Lines containing the word "already" are the ones to copy from the records below.

━━━━━━━━━━━━━━━━━━━━

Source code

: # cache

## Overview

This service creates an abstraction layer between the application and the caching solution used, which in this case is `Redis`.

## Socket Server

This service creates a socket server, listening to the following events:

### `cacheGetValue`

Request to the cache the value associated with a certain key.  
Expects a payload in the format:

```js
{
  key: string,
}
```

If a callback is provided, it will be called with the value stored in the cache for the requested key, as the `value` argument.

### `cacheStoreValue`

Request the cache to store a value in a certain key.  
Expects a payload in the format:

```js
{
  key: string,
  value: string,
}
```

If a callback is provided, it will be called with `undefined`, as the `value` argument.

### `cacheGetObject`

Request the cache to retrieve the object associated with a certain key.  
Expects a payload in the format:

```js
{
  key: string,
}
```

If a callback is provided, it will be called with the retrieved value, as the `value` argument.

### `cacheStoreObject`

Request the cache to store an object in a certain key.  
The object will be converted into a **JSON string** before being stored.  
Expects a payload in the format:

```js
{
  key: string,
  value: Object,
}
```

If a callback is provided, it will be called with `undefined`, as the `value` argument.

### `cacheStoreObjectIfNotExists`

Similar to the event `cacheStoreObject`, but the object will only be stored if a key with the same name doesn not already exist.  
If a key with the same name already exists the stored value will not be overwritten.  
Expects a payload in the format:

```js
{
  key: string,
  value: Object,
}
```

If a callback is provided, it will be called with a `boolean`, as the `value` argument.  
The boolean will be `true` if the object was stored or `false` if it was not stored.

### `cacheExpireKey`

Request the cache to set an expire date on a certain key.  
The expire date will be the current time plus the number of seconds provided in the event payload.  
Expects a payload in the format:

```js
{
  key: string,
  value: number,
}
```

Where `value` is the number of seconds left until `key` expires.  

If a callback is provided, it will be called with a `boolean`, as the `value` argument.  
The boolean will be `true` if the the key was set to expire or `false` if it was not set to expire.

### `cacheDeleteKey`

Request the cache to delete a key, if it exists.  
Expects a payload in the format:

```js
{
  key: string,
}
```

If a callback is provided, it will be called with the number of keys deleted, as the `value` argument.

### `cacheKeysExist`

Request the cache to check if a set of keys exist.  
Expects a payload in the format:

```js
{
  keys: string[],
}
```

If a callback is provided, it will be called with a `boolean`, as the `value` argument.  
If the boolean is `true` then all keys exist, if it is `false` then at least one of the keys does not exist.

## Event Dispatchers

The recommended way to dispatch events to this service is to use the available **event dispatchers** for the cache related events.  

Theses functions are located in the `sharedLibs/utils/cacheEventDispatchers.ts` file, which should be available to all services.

━━━━━━━━━━━━━━━━━━━━

**Solution for this problem:**
Similar to the event `cacheStoreObject`, but the object will only be stored if a key with the same name doesn not already exist.  
If a key with the same name already exists the stored value will not be overwritten.  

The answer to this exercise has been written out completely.